Tüketiciler, her gün kötü iş süreçleri ve etik uygulamalar hakkında daha fazla bilgi alıyor, gelişmekte olan ülkelerdeki işçilerin bastırılmış seslerini kulaklarıyla duyuyor ve severek tükettikleri pek çok gıda veya içeceğin sağlığa zararları konusunda bilimsel verilerle karşılaşıyor. Dünyadaki tüketim trendlerini izleyen Trendwatching, Kasım 2013 raporunda vicdanı temiz ve suçsuz marka arayan tüketicinin dramına ve markaların bu konudaki tutumlarına yer veriyor.

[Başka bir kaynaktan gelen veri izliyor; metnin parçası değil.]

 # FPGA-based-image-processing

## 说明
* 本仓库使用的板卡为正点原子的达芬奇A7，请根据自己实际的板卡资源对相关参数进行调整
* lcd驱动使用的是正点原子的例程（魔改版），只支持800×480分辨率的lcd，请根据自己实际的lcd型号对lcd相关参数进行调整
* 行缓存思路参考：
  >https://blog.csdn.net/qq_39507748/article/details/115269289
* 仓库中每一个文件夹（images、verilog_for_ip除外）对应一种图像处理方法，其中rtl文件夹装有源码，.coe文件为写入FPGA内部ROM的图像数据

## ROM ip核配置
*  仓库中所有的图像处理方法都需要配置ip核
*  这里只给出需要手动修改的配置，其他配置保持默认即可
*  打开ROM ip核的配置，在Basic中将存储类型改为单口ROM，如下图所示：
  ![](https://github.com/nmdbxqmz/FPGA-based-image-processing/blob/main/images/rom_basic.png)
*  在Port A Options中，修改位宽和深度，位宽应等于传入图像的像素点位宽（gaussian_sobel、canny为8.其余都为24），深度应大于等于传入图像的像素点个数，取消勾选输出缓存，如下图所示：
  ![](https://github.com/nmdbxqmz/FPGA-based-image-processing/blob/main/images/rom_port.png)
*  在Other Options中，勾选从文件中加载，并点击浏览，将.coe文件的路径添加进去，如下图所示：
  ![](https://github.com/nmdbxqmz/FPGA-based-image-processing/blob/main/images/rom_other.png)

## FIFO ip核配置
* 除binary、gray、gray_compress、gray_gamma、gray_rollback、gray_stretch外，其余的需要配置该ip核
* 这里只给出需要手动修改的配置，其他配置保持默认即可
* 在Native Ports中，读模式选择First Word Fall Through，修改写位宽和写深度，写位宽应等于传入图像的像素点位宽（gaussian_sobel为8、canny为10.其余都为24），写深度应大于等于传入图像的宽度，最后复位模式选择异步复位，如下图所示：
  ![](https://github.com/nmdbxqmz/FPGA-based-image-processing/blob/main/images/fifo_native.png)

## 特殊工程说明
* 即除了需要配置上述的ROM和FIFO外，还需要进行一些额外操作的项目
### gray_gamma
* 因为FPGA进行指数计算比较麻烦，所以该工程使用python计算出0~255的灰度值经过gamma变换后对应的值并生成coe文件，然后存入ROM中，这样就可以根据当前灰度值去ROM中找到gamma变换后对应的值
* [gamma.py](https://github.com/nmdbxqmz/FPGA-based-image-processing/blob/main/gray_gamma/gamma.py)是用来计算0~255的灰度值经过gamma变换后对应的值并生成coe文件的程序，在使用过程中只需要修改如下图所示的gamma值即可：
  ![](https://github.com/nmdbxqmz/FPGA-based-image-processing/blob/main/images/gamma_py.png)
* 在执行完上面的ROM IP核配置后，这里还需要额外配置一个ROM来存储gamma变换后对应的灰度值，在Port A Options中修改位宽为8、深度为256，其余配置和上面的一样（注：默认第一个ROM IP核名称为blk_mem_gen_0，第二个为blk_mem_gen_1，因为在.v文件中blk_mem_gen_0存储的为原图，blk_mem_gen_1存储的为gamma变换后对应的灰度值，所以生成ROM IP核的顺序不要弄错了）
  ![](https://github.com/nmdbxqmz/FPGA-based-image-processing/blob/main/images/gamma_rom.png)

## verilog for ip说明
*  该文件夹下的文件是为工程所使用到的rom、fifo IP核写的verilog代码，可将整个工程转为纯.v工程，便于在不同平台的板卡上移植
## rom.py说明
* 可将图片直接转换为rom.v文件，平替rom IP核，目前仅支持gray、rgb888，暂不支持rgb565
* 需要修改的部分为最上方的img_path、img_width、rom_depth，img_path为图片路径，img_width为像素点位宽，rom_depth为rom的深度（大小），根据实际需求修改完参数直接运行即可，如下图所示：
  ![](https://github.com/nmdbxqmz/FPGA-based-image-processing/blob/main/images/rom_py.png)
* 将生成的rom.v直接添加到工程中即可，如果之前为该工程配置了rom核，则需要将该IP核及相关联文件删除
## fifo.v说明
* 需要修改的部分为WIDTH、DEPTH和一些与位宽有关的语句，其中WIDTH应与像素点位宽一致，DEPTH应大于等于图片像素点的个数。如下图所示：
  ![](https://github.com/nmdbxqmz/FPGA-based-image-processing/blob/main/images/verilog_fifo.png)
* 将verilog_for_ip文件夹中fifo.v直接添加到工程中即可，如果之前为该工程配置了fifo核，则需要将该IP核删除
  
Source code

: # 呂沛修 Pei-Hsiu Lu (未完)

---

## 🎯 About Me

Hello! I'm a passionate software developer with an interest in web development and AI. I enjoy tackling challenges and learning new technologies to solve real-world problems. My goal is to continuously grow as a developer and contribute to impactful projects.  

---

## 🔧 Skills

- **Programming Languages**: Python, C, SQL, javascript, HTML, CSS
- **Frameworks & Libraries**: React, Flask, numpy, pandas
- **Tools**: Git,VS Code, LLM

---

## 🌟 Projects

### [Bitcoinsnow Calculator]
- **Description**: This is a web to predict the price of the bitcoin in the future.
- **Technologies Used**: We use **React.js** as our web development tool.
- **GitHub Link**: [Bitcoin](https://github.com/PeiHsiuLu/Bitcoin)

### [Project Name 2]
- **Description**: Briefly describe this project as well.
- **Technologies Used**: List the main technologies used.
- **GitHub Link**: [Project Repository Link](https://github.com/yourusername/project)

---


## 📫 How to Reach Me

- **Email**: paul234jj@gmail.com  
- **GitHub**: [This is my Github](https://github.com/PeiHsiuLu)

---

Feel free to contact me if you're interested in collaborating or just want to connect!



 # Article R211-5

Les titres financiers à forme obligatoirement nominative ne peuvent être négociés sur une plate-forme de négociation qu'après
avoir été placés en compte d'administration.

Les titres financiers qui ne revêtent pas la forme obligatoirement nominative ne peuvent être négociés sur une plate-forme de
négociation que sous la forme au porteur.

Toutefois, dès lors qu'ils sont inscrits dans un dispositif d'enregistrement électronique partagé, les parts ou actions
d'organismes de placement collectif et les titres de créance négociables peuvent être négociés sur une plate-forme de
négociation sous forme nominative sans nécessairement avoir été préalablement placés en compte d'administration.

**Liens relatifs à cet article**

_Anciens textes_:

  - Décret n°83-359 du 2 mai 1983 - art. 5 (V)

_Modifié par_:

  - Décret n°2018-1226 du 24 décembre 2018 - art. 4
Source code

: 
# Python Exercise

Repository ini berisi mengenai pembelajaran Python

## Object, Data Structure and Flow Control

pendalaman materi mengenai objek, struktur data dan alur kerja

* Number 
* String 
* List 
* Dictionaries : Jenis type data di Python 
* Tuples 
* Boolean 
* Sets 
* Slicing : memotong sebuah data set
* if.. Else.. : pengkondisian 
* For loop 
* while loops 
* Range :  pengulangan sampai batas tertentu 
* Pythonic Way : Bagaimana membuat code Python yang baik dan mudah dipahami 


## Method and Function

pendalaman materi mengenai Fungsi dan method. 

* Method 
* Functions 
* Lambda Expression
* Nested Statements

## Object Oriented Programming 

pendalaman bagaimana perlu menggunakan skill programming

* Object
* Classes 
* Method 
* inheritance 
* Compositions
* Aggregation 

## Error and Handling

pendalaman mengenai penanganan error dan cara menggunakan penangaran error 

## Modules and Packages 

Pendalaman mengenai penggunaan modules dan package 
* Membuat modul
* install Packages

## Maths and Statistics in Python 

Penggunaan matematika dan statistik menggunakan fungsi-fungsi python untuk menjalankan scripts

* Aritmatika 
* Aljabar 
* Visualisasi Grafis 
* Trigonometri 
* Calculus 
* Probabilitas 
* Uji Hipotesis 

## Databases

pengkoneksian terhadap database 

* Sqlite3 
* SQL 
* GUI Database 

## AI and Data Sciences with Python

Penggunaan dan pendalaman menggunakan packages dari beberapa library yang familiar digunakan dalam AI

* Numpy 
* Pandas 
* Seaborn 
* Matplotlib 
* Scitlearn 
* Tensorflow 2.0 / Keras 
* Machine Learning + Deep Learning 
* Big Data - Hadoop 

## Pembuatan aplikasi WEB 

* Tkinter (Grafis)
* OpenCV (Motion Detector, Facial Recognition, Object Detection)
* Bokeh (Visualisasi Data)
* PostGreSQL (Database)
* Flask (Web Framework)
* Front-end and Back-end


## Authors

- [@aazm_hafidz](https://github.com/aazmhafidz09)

* “Çevre üzerindeki etkimden dolayı suçluluk duyuyorum” ifadesi sunulduğunda, küresel tüketicilerin* %28’i kendilerine 5 üzerinden 4 puan veriyor (5 üzerinden 5 “kesinlikle katılıyorum” anlamına gelmektedir). Hintlilerin %45’i, Çinlilerin %42’si ve Brezilyalıların %40’ı kendilerine 5 üzerinden 4 veriyor. Buna karşın, bu oran İngilizlerde %23, Amerikalılarda %21 ve Avustralyalılarda %19’a kadar düşüyor.
* 2013 yılında ABD’li tüketicilerin %27’si gıda israfı konusunda 2012’ye göre daha endişeliyken, yalnızca %5’i daha az endişeli.
* Güdülerin tatmin edilmesi yoluyla zevk alma ve artan suçluluk duygusundan kurtulma gibi birbiriyle çelişen ihtiyaçlarla kuşatılan tüketiciler, artık farklı bir tüketim türüne açlık duyuyor: Tüketimden zevk almaya devam etmelerini ancak negatif etkilerinden endişelenmemelerini (veya daha az endişelenmelerini) sağlayacak bir tüketim.